─── Provided material ───
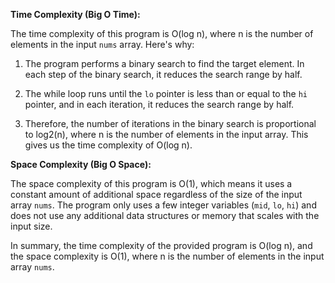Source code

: **Time Complexity (Big O Time):**

The time complexity of this program is O(log n), where n is the number of elements in the input `nums` array. Here's why:

1. The program performs a binary search to find the target element. In each step of the binary search, it reduces the search range by half.

2. The while loop runs until the `lo` pointer is less than or equal to the `hi` pointer, and in each iteration, it reduces the search range by half.

3. Therefore, the number of iterations in the binary search is proportional to log2(n), where n is the number of elements in the input array. This gives us the time complexity of O(log n).

**Space Complexity (Big O Space):**

The space complexity of this program is O(1), which means it uses a constant amount of additional space regardless of the size of the input array `nums`. The program only uses a few integer variables (`mid`, `lo`, `hi`) and does not use any additional data structures or memory that scales with the input size.

In summary, the time complexity of the provided program is O(log n), and the space complexity is O(1), where n is the number of elements in the input array `nums`.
───
▶ _Work instruction_:
Only the lines from the one with "1. The program" through the end of the data belong in the answer, each reproduced exactly.

▶ _Answer_:
1. The program performs a binary search to find the target element. In each step of the binary search, it reduces the search range by half.

2. The while loop runs until the `lo` pointer is less than or equal to the `hi` pointer, and in each iteration, it reduces the search range by half.

3. Therefore, the number of iterations in the binary search is proportional to log2(n), where n is the number of elements in the input array. This gives us the time complexity of O(log n).

**Space Complexity (Big O Space):**

The space complexity of this program is O(1), which means it uses a constant amount of additional space regardless of the size of the input array `nums`. The program only uses a few integer variables (`mid`, `lo`, `hi`) and does not use any additional data structures or memory that scales with the input size.

In summary, the time complexity of the provided program is O(log n), and the space complexity is O(1), where n is the number of elements in the input array `nums`.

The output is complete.